I think I read this piece three times, maybe four.
My first impression was "whoa, he's talking about the Singularity," a concept with which I was fleetingly obsessed a few years back when I was into learning about futurism and transhumanism.
To address the grand matter at hand -- "the medium is the message" -- I needed some time to truly digest that. I went for a run with the idea that I would force myself to consider all of the reading I had just done, which is a challenge in and of itself. While running I thought about my iPod, and what its message might be. I pushed this further to think of the mp3 as a medium and the message that sends -- we want what we want and we want it to be compact and portable and we want to have as much as we can! I want to be able to carry my entire music library with me as I run along Lake Michigan. Do I need to? No. Do I listen to all the music in my iPod? No way. But I can.

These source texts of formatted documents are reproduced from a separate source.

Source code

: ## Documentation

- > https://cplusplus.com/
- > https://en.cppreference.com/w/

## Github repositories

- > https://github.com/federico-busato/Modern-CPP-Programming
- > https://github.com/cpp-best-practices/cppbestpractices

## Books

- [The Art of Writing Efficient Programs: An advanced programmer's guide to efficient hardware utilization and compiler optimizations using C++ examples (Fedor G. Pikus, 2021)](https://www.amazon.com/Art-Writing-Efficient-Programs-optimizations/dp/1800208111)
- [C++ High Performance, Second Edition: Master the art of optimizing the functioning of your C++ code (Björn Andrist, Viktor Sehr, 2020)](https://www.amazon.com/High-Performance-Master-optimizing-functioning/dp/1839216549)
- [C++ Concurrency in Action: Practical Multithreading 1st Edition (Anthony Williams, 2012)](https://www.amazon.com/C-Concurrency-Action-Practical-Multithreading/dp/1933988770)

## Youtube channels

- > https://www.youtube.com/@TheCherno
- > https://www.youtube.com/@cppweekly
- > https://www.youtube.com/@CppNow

On the second leg of my run, I was listening to an album I had just put on my iPod before leaving the apartment. This album was all I listened to for the better part of my 8th year of living. I had all these memories of listening to this album and idolizing the musicians. Listening to it now, with 24-year-old ears, I realize that I had no idea what I was singing along to. This album was about masturbation and drugs and sex and heartbreak and growing up and I had no idea. At the same time, I got it. I understood. I felt understood by the band even though at eight years old, I didn't know what most of those subjects were. This helped shape McLuhan's concept for me. Post-punk music as the medium, my 8-year-old mind received and comprehended the message. The content had very little to do with the impact the album had on me.
There are a few ideas McLuhan presents with which I'm unsure if I disagree or just don't completely grasp. His hot media vs. cold media conversation lost me a little bit. At first, I felt I understood it, but I have to agree Mentor Cana's assertion that TV is actually a hot medium, rather than cool.
Another section that left me completely in the dark is his statement, about "the century of the psychiatrist's couch." I tried so hard to wrap my head around that one, but no cigar.
I like the idea that the "content" of a medium is typically another medium whose "content" is often yet another medium. I think it is fun exercise in throught to parse the content of a medium through all the layers until you access the true "content."
I think I agree with much of what McLuhan has to say, that is, if I'm understanding it correctly.